Could you filter the records below down to the lines that include the word "image"?

** AVAILABLE DATA **
● ● ● ● ●
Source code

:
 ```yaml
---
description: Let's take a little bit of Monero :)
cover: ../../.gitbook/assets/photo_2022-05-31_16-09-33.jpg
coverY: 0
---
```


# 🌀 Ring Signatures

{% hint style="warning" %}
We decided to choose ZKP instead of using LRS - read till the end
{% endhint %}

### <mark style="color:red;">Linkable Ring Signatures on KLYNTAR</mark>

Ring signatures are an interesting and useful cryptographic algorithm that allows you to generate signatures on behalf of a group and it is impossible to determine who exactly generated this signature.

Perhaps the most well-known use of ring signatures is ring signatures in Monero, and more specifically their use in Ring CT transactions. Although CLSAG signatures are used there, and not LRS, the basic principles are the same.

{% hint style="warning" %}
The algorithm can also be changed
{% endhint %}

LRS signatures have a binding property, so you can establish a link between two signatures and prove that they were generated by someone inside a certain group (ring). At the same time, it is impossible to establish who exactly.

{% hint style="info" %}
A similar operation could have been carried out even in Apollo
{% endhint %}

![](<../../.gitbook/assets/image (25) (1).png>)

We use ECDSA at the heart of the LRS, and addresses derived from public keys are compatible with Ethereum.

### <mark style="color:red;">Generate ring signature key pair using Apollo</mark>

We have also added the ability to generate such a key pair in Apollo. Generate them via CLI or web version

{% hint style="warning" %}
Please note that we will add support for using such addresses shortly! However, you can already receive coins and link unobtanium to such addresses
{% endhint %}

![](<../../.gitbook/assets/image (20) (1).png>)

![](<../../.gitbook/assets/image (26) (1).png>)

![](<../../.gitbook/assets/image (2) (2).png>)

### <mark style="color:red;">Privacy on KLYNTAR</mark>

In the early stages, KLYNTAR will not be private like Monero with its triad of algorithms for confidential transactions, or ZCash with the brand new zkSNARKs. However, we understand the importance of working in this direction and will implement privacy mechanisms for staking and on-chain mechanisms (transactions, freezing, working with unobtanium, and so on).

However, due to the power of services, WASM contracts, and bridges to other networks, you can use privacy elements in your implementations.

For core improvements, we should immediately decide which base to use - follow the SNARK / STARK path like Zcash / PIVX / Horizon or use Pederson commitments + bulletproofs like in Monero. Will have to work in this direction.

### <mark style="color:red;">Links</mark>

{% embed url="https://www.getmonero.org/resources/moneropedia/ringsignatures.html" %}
● ● ● ● ●
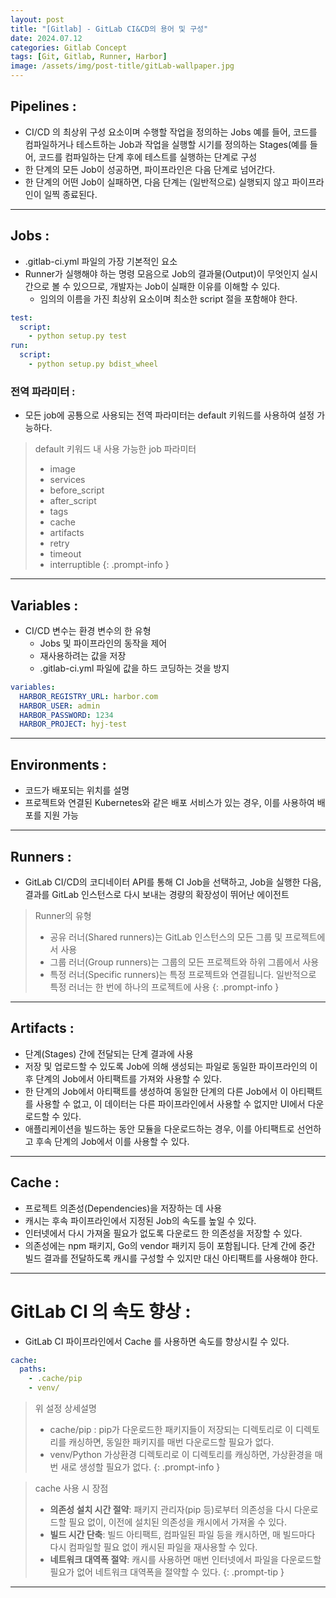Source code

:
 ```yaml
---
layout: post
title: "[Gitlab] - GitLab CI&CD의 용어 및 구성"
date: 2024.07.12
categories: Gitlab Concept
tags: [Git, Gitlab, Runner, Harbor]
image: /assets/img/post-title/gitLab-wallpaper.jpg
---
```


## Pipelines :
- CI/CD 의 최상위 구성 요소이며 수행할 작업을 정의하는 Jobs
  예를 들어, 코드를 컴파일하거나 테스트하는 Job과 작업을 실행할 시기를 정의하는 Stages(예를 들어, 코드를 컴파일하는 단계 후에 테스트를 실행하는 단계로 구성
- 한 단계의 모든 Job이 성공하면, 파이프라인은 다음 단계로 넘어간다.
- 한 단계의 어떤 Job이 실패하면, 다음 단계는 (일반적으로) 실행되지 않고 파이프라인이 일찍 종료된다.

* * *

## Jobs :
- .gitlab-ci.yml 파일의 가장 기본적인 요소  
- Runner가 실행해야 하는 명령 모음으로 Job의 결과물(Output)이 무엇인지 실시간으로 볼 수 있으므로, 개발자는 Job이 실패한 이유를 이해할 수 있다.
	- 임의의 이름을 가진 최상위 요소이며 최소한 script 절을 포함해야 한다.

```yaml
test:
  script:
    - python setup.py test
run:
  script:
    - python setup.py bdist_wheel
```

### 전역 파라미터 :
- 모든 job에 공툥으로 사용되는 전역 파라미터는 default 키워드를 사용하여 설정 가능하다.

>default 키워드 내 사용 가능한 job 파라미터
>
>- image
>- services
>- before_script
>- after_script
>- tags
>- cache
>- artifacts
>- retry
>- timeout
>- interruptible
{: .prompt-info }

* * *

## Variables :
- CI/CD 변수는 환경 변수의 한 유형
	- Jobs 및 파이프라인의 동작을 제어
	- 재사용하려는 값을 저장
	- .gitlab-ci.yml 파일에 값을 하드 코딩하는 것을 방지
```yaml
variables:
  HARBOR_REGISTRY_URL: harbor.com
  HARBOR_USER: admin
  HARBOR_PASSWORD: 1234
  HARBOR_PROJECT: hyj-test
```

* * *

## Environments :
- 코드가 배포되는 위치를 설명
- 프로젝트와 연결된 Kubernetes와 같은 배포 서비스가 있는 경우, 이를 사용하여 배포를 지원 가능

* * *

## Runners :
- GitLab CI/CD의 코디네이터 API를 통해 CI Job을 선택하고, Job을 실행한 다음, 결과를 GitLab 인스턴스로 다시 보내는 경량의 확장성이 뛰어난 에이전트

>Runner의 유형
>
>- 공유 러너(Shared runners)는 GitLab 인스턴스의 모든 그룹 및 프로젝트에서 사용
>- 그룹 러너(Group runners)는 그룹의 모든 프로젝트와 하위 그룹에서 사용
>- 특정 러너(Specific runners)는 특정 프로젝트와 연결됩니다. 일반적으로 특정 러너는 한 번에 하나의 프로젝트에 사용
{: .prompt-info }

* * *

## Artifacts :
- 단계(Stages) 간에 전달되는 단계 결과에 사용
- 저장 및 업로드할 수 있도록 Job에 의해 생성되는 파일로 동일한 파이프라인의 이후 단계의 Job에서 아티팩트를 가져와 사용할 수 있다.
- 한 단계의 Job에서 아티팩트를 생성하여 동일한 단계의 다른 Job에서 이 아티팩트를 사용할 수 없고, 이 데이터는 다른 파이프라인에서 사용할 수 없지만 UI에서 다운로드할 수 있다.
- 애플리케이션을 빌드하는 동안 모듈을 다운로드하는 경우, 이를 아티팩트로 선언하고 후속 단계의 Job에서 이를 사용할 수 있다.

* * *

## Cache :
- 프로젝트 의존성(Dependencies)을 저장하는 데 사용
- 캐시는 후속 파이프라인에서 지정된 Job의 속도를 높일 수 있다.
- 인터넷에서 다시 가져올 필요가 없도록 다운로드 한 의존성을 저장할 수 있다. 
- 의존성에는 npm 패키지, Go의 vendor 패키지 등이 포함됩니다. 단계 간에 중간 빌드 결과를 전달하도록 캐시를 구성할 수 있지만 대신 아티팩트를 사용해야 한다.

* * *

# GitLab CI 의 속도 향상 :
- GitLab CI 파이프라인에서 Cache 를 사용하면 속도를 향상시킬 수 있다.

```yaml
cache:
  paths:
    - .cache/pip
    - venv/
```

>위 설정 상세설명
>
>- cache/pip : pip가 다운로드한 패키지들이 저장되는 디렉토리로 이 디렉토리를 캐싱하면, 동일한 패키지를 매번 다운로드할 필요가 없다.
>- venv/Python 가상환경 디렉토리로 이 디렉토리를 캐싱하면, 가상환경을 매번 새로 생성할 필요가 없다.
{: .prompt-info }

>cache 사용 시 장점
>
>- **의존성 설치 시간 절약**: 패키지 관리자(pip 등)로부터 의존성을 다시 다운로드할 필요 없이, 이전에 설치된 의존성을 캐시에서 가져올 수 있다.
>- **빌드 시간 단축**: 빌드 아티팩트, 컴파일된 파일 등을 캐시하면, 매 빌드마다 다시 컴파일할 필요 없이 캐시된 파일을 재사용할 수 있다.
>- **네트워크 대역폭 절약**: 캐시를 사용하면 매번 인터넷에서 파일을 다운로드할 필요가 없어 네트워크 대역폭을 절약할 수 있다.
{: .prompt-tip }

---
● ● ● ● ●
** RESPONSE BOX **
![](<../../.gitbook/assets/image (25) (1).png>)
![](<../../.gitbook/assets/image (20) (1).png>)
![](<../../.gitbook/assets/image (26) (1).png>)
![](<../../.gitbook/assets/image (2) (2).png>)
image: /assets/img/post-title/gitLab-wallpaper.jpg
>- image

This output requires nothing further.